É impensável a separação entre a responsabilidade legal do cargo e os atos praticados nele e por ele. A candidata Weslian estaria propondo justamente isto. Roriz age e eu me responsabilizo. O que pode ser uma declaração de confiança. Mas não é assim que um processo eleitoral democrático deve funcionar.
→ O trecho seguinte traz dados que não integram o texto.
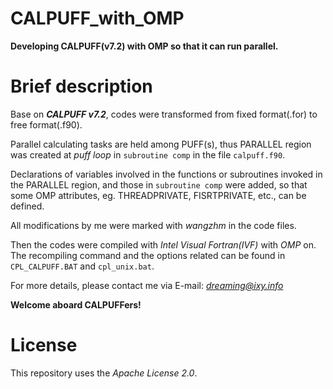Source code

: # CALPUFF_with_OMP
**Developing CALPUFF(v7.2) with OMP so that it can run parallel.**

# Brief description
Base on **_CALPUFF v7.2_**, codes were transformed from fixed format(.for) to free format(.f90).

Parallel calculating tasks are held among PUFF(s), thus PARALLEL region was created at *puff loop* in `subroutine comp` in the file `calpuff.f90`.

Declarations of variables involved in the functions or subroutines invoked in the PARALLEL region, and those in `subroutine comp` were added, so that some OMP attributes, eg. THREADPRIVATE, FISRTPRIVATE, etc., can be defined.

All modifications by me were marked with *wangzhm* in the code files.

Then the codes were compiled with *Intel Visual Fortran(IVF)* with *OMP* on.
The recompiling command and the options related can be found in `CPL_CALPUFF.BAT` and `cpl_unix.bat`.

For more details, please contact me via E-mail: *dreaming@ixy.info*

**Welcome aboard CALPUFFers!**


# License
This repository uses the *Apache License 2.0*.
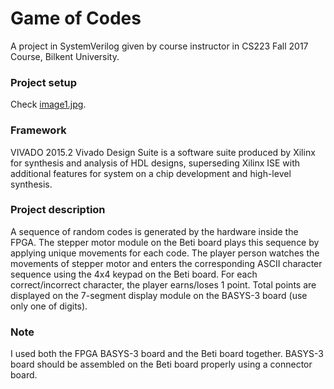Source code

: # Game of Codes
A project in SystemVerilog given by course instructor in CS223 Fall 2017 Course, Bilkent University.
### Project setup
Check [image1.jpg](https://github.com/NaisilaPuka/GameOfCodes/blob/master/image1.jpg).
### Framework
VIVADO 2015.2
Vivado Design Suite is a software suite produced by Xilinx for synthesis and analysis of HDL designs, superseding Xilinx ISE with additional features for system on a chip development and high-level synthesis.
### Project description
A sequence of random codes is generated by the hardware inside the FPGA. The stepper motor module on the Beti board plays this sequence by applying unique movements for each code. The player person watches the movements of stepper motor and enters the corresponding ASCII character sequence using the 4x4 keypad on the Beti board. For each correct/incorrect character, the player earns/loses 1 point. Total points are displayed on the 7-segment display module on the BASYS-3 board (use only one of digits).
### Note
I used both the FPGA BASYS-3 board and the Beti board together. BASYS-3 board should be assembled on the Beti board properly using a connector board.
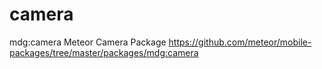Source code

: # camera
mdg:camera
Meteor Camera Package
https://github.com/meteor/mobile-packages/tree/master/packages/mdg:camera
O art. 14, parágrafo 7, de nossa Constituição, que declara inelegível no território de jurisidição do titular, o cônjuge e os parentes consaguineos e afins até o segundo grau, do Presidente da República, do Governador de Estado ou Território, do Distrito Federal, de Prefeito ou de quem os haja substituído dentro dos 6 meses anteriores à eleição. Ou seja, a Constituição claramente determina que: ( a ) ser cônjuge de autoridade política implica em restrições ao direito individual de concorrer a eleições ( b ) esta restrição decorre do interesse público de que o cônjuge, no governo, não utilize a administração pública para eleger o cônjuge, na campanha.
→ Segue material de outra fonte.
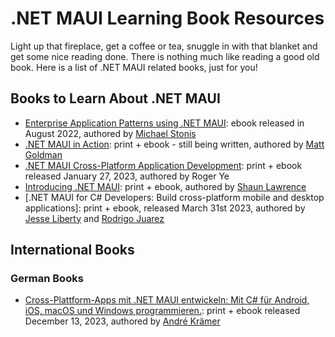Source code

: # .NET MAUI Learning Book Resources

Light up that fireplace, get a coffee or tea, snuggle in with that blanket and get some nice reading done. There is nothing much like reading a good old book. Here is a list of .NET MAUI related books, just for you!

## Books to Learn About .NET MAUI

* [Enterprise Application Patterns using .NET MAUI](https://aka.ms/maui-ebook): ebook released in August 2022, authored by [Michael Stonis](https://github.com/michaelstonis)
* [.NET MAUI in Action](https://www.manning.com/books/dot-net-maui-in-action): print + ebook - still being written, authored by [Matt Goldman](https://github.com/matt-goldman)
* [.NET MAUI Cross-Platform Application Development](https://www.amazon.com/NET-MAUI-Cross-Platform-Application-Development-ebook/dp/B0BJ7F4VD4/): print + ebook released January 27, 2023, authored by Roger Ye
* [Introducing .NET MAUI](https://www.amazon.com/Introducing-NET-MAUI-Cross-platform-Multi-platform-ebook/dp/B0BSPQXLZY): print + ebook, authored by [Shaun Lawrence](https://github.com/bijington)
* [.NET MAUI for C# Developers: Build cross-platform mobile and desktop applications]: print + ebook, released March 31st 2023, authored by [Jesse Liberty](https://twitter.com/JesseLiberty) and [Rodrigo Juarez](https://twitter.com/rodrigojuarez)

## International Books

### German Books
* [Cross-Plattform-Apps mit .NET MAUI entwickeln: Mit C# für Android, iOS, macOS und Windows programmieren.](https://www.amazon.de/Cross-Plattform-Apps-NET-MAUI-entwickeln-programmieren/dp/3446472614): print + ebook released December 13, 2023, authored by [André Krämer](https://github.com/andrekraemer)
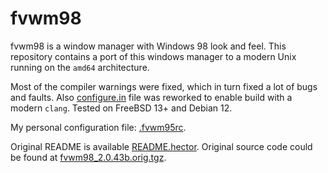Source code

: # fvwm98

fvwm98 is a window manager with Windows 98 look and feel. This repository contains a port of this windows manager to a modern Unix running on the `amd64` architecture.

Most of the compiler warnings were fixed, which in turn fixed a lot of bugs and faults. Also [configure.in](configure.in) file was reworked to enable build with a modern `clang`. Tested on FreeBSD 13+ and Debian 12.

My personal configuration file: [.fvwm95rc](sample.fvwmrc/anton2920.fvwm95rc).

Original README is available [README.hector](README.hector). Original source code could be found at [fvwm98_2.0.43b.orig.tgz](https://downloads.sourceforge.net/project/fvwm95/fvwm98/2.0.43b/fvwm98_2.0.43b.orig.tgz).
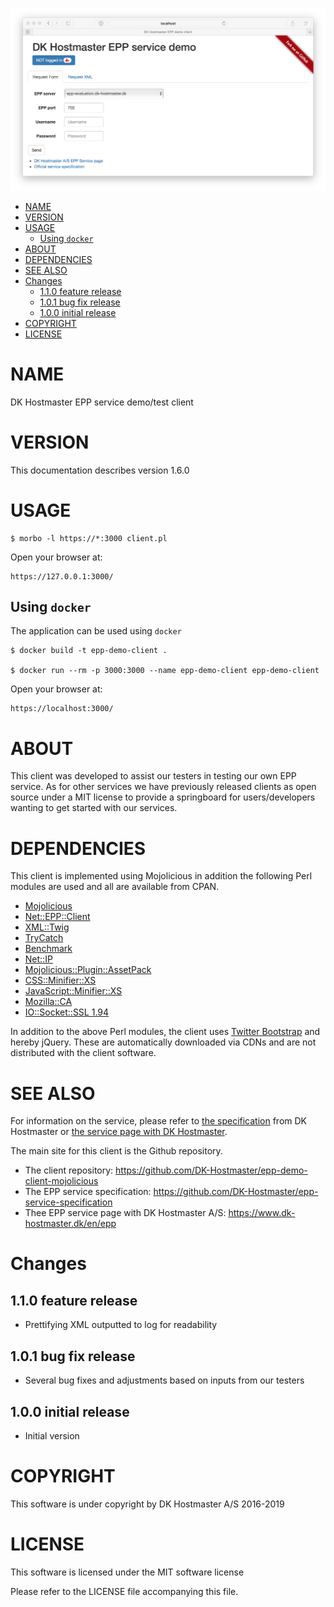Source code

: ![screenshot](images/main-screen.png)

<!-- MarkdownTOC -->

- [NAME](#name)
- [VERSION](#version)
- [USAGE](#usage)
    - [Using `docker`](#using-docker)
- [ABOUT](#about)
- [DEPENDENCIES](#dependencies)
- [SEE ALSO](#see-also)
- [Changes](#changes)
    - [1.1.0 feature release](#110-feature-release)
    - [1.0.1 bug fix release](#101-bug-fix-release)
    - [1.0.0 initial release](#100-initial-release)
- [COPYRIGHT](#copyright)
- [LICENSE](#license)

<!-- /MarkdownTOC -->

<a name="name"></a>
# NAME

DK Hostmaster EPP service demo/test client

<a name="version"></a>
# VERSION

This documentation describes version 1.6.0

<a name="usage"></a>
# USAGE

    $ morbo -l https://*:3000 client.pl

Open your browser at:

    https://127.0.0.1:3000/

<a name="using-docker"></a>
## Using `docker`

The application can be used using `docker`

    $ docker build -t epp-demo-client .

    $ docker run --rm -p 3000:3000 --name epp-demo-client epp-demo-client

Open your browser at:

    https://localhost:3000/

<a name="about"></a>
# ABOUT

This client was developed to assist our testers in testing our own EPP service. As for other services we have previously released clients as open source under a MIT license to provide a springboard for users/developers wanting to get started with our services.

<a name="dependencies"></a>
# DEPENDENCIES

This client is implemented using Mojolicious in addition the following
Perl modules are used and all are available from CPAN.

- [Mojolicious](https://metacpan.org/pod/Mojolicious)
- [Net::EPP::Client](https://metacpan.org/pod/Net::EPP::Client)
- [XML::Twig](https://metacpan.org/pod/XML::Twig)
- [TryCatch](https://metacpan.org/pod/TryCatch)
- [Benchmark](https://metacpan.org/pod/Benchmark)
- [Net::IP](https://metacpan.org/pod/Net::IP)
- [Mojolicious::Plugin::AssetPack](https://metacpan.org/pod/Mojolicious::Plugin::AssetPack)
- [CSS::Minifier::XS](https://metacpan.org/pod/CSS::Minifier::XS)
- [JavaScript::Minifier::XS](https://metacpan.org/pod/Javascript::Minifier::XS)
- [Mozilla::CA](https://metacpan.org/pod/Mozilla::CA)
- [IO::Socket::SSL 1.94](https://metacpan.org/pod/IO::Socket::SSL)

In addition to the above Perl modules, the client uses [Twitter Bootstrap](http://getbootstrap.com/) and hereby jQuery. These are automatically downloaded via CDNs and are not distributed with the client software.

<a name="see-also"></a>
# SEE ALSO

For information on the service, please refer to [the specification](https://github.com/DK-Hostmaster/epp-service-specification) from DK Hostmaster or [the service page with DK Hostmaster](https://www.dk-hostmaster.dk/en/epp).

The main site for this client is the Github repository.

- The client repository: https://github.com/DK-Hostmaster/epp-demo-client-mojolicious
- The EPP service specification: https://github.com/DK-Hostmaster/epp-service-specification
- Thee EPP service page with DK Hostmaster A/S: https://www.dk-hostmaster.dk/en/epp

<a name="changes"></a>
# Changes

<a name="110-feature-release"></a>
## 1.1.0 feature release

- Prettifying XML outputted to log for readability

<a name="101-bug-fix-release"></a>
## 1.0.1 bug fix release

- Several bug fixes and adjustments based on inputs from our testers

<a name="100-initial-release"></a>
## 1.0.0 initial release

- Initial version

<a name="copyright"></a>
# COPYRIGHT

This software is under copyright by DK Hostmaster A/S 2016-2019

<a name="license"></a>
# LICENSE

This software is licensed under the MIT software license

Please refer to the LICENSE file accompanying this file.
O objetivo da Constituição é claro. A relação entre cônjuges é de tal maneira íntima que não deve interferir na campanha eleitoral, que é um meio, para evitar uma concorrência desleal e chegar ao governo. A legalidade deste, depende da legalidade daquela.

No fundo, está em jogo a moralidade do processo eleitoral. A moralidade é necessária porque equilibra a competição. Sua falta, desequilibra. O direito a resguardar é sobretudo o interesse dos demais eleitores. A moralidade é um direito subjetivo público. Ou melhor, do público. De cada um.

Inexiste letra de lei proibindo a candidatura de cônjuge de político inelegível. Mas está claro que a Constituição quer preservar a moralidade, no caso, a verdade eleitoral e administrativa. Isto é, quem realmente é o candidato.

Para estabelecer esta verdade democrática, cabe ao magistrado avaliar até que ponto a proposta do casal Roriz burla a inelegibilidade. O desafio interpretativo é caracterizar a burla, o truque.

Ninguém negaria a um cônjuge o direito de se candidatar se tivesse tido atividade política antes, se sua candidatura não tivesse como objetivo precípuo contornar a inelegibilidade de seu cônjuge.

Cabe ao Poder Judiciário estabelecer os padrões de moralidade e perguntar: existe currículo eleitoral que justifique a candidatura? Existe vida político-partidária ativa e autônoma em relação ao cônjuge? Existem prévias propostas de governo e coligações e alianças que lhe são próprias?

Da resposta a estas e outras perguntas, pode-se, ou não, caracterizar se o Brasil está ou não diante de uma tentativa de burlar eventual proibição legal.

A candidatura da senhora Weslian goza da aparência de legalidade. Mas as suas circunstâncias sugerem ser legalidade sem juridicidade.

A democracia já muito sofreu com o culto à legalidade formal sem juridicidade. Basta lembrar que a censura à imprensa no regime autoritário de 64 era legal. Era constitucional. Embora anti democrática e ilegítima. A legalidade sem juridicidade às vezes provoca efeito reverso. Em vez de assegurar o estado democrático de direito, o deslegitimiza.

É hora de voltar aos gregos. Citar Plutarco. “A pior forma de injustiça é ser injusto, mas parecer justo”. A candidatura é juridicamente precária.